Task –
The lines to copy are those in the records below that hold the word "change".

Collected data:
[Start of Attachment]

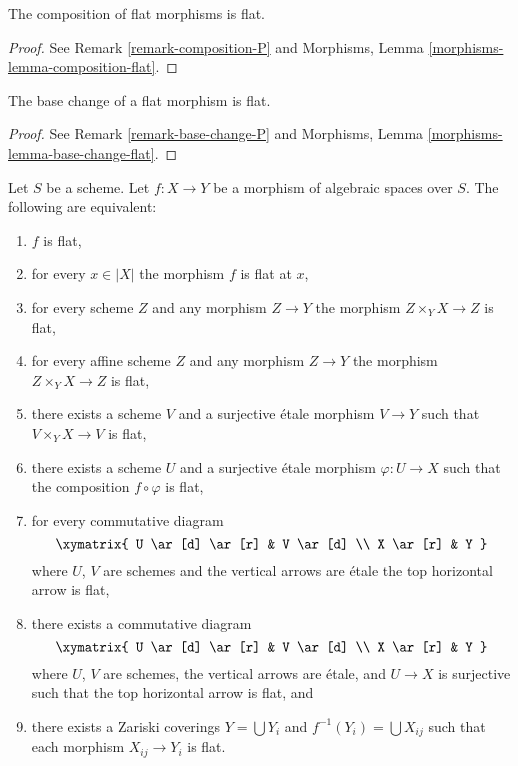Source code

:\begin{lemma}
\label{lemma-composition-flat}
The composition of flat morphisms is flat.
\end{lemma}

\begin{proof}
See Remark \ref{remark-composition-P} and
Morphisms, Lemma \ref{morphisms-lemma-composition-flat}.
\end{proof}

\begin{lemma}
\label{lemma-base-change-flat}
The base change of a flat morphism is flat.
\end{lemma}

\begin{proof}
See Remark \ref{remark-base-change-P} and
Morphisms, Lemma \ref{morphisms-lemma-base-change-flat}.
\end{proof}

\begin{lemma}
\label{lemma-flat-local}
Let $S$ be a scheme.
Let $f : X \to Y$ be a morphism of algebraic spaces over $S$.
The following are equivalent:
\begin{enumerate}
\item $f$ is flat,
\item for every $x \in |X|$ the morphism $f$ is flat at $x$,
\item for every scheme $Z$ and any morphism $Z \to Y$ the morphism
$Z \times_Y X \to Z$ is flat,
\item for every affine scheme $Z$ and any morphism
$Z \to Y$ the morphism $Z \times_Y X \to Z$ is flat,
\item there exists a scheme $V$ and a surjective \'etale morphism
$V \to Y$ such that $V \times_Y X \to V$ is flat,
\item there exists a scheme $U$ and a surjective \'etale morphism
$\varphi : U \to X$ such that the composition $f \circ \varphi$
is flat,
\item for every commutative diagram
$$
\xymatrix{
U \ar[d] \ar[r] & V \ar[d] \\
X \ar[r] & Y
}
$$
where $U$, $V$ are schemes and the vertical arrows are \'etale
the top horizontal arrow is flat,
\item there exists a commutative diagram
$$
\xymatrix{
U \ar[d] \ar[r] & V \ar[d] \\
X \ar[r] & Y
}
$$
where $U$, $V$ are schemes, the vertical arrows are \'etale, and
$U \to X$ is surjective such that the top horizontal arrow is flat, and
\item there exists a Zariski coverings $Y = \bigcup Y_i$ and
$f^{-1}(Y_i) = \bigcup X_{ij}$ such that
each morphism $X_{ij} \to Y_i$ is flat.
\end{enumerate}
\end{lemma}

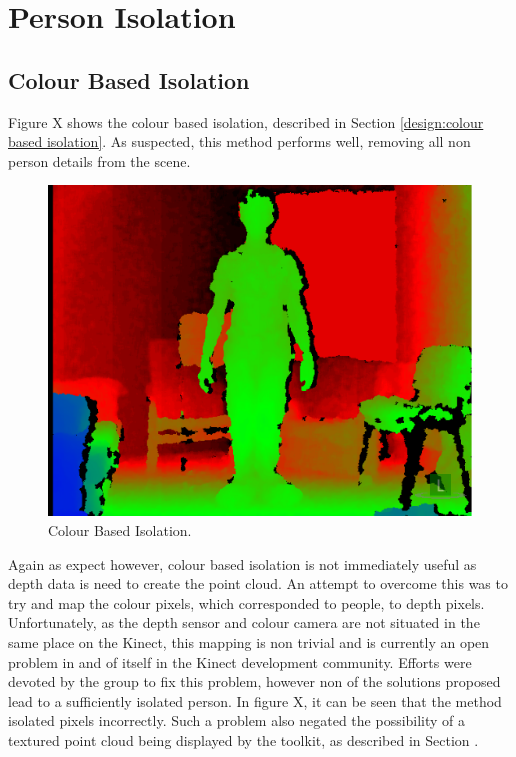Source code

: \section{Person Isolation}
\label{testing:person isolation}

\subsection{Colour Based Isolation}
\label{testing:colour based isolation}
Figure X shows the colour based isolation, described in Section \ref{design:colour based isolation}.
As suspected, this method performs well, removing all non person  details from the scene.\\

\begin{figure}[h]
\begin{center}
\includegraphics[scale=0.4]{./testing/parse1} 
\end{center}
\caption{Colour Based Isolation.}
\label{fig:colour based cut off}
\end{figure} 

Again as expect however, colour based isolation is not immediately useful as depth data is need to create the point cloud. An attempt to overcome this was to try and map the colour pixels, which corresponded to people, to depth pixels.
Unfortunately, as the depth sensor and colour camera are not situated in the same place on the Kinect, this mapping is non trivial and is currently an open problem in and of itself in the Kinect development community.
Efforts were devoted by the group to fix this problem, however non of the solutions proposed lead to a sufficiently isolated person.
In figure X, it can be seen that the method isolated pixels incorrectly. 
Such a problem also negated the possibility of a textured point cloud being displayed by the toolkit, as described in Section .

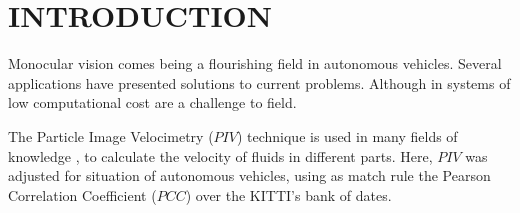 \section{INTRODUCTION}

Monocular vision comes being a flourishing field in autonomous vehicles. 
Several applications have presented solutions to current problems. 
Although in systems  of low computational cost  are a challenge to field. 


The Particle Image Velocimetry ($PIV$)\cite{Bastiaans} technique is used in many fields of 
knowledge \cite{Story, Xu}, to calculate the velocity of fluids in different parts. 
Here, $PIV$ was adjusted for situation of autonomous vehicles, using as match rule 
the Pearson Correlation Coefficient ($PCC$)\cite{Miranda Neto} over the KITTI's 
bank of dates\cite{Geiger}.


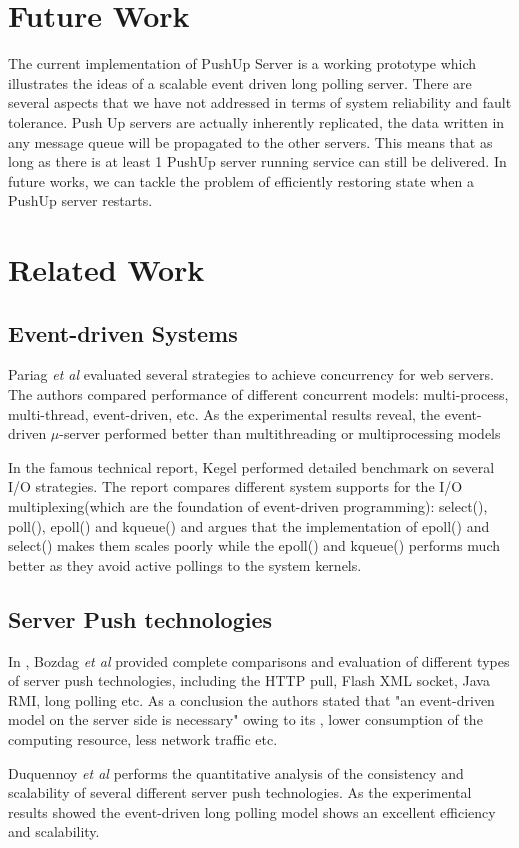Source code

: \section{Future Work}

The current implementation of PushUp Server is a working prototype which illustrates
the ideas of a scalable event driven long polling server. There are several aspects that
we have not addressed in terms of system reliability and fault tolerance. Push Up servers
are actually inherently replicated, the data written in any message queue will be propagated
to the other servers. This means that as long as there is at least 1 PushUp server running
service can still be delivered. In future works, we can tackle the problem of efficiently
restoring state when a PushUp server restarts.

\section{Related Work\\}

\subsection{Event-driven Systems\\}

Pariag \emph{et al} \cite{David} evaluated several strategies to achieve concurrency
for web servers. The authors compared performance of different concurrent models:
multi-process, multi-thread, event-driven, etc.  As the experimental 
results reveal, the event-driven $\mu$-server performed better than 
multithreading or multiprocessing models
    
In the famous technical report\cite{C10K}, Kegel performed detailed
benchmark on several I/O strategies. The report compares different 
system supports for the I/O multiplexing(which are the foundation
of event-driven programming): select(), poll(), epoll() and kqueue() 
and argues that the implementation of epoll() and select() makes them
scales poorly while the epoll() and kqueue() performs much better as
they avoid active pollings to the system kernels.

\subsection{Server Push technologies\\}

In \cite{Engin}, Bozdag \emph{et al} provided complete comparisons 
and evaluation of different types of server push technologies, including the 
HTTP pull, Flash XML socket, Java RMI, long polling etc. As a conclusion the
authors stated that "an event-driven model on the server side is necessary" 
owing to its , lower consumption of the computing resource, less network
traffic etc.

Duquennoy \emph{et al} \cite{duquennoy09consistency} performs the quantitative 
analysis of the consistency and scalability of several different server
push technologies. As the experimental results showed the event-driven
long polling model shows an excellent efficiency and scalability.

[End of Attachment]

Output of the task –
\label{lemma-base-change-flat}
The base change of a flat morphism is flat.
See Remark \ref{remark-base-change-P} and
Morphisms, Lemma \ref{morphisms-lemma-base-change-flat}.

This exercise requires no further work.